SHANGHAI: China’s yuan hovered at a seven-week low against a firmer dollar on Thursday, under downward pressure from expectations that the Federal Reserve is likely to stay on its aggressive monetary tightening trajectory.

Policymakers at the US central bank indicated that curbing unacceptably high inflation would be the “key factor” in how much further rates needed to rise, according to minutes from the latest Fed policy meeting.

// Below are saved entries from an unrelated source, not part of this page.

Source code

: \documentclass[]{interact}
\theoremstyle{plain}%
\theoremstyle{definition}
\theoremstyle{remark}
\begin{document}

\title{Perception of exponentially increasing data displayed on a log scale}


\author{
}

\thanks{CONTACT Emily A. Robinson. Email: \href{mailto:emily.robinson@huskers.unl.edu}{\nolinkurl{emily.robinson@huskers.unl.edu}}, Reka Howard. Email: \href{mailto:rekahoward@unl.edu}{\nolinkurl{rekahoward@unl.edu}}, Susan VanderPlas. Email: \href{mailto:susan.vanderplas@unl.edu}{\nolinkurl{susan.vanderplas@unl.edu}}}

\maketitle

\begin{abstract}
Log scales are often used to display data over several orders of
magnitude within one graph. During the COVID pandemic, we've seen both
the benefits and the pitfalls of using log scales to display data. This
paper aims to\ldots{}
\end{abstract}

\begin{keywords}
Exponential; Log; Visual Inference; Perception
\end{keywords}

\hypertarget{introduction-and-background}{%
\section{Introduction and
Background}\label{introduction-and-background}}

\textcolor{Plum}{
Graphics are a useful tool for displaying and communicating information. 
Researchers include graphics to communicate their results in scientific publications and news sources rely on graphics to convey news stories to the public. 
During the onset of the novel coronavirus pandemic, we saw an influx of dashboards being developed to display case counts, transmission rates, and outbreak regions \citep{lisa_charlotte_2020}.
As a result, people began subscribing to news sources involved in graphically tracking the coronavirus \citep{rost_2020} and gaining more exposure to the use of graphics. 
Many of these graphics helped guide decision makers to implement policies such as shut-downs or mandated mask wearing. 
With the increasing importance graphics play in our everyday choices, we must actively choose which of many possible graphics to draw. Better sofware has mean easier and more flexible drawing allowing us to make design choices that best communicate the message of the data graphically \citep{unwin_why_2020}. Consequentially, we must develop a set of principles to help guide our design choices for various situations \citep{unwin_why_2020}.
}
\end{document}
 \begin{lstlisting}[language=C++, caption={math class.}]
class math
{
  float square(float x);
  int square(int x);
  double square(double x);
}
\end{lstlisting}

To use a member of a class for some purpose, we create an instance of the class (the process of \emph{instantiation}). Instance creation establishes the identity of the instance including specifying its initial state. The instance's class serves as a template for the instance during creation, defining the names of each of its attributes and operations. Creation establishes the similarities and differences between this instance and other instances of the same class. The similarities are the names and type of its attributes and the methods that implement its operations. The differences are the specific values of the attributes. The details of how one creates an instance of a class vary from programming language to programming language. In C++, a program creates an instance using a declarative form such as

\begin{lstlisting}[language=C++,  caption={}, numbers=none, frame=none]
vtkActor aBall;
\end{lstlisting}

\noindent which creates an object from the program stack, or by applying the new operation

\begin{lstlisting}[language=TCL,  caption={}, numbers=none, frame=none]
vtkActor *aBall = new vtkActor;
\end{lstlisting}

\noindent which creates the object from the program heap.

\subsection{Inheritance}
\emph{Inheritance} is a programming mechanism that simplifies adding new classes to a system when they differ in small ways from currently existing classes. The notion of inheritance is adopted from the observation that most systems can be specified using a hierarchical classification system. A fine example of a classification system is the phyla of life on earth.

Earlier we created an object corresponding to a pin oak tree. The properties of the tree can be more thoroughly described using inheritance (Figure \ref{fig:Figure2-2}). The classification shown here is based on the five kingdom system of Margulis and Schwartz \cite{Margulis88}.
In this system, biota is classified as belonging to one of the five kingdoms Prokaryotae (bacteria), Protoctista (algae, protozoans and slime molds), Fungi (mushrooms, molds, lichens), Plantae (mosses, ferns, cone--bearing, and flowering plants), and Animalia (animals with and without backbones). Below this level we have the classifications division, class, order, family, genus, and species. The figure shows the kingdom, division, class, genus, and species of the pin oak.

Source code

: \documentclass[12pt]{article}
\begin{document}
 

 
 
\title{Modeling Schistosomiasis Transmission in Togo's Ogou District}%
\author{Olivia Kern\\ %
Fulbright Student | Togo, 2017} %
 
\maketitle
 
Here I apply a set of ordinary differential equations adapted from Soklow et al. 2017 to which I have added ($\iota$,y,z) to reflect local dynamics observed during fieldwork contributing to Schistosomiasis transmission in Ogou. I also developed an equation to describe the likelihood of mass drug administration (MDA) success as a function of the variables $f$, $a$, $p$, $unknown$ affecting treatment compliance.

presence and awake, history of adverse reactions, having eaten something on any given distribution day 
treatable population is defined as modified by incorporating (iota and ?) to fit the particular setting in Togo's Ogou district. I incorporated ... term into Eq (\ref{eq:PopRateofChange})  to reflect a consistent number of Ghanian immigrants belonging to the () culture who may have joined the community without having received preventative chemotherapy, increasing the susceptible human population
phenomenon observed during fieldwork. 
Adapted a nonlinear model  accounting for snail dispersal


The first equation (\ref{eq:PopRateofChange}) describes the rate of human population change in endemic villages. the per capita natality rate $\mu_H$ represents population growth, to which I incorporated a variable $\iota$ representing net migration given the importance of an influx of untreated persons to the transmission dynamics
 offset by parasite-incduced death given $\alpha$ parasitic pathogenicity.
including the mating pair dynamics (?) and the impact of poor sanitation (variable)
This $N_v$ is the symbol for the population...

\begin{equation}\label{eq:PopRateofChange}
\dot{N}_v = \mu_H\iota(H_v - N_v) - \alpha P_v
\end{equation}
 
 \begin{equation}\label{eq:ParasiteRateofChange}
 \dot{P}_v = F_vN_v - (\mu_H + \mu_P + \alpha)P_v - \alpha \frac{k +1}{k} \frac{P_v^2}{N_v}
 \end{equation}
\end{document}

Before the market opening, the People’s Bank of China (PBOC) set the midpoint fixing of the yuan at 6.9028 per dollar, 269 pips or 0.39% weaker than the previous fix of 6.8759, the softest since Jan. 4. Thursday’s official fixing came in line with market forecasts.

China’s yuan eases to 7-week low as US rates seen higher for longer

In the spot market, the onshore yuan opened at 6.8950 per dollar and was changing hands at 6.8860 at midday, 40 pips firmer than previous late session close.

“If the onshore spot yuan breaches the psychologically important 6.9 per dollar on Thursday, the next key supportive level would be 6.95,” said a trader at a Chinese bank, adding that some of his peers were betting the yuan could soon test the 7 per dollar mark if weakness persisted.

Some analysts and market participants believe a breach of 7 yuan per dollar could trigger strong expectations of depreciation and raise a risk of capital outflow.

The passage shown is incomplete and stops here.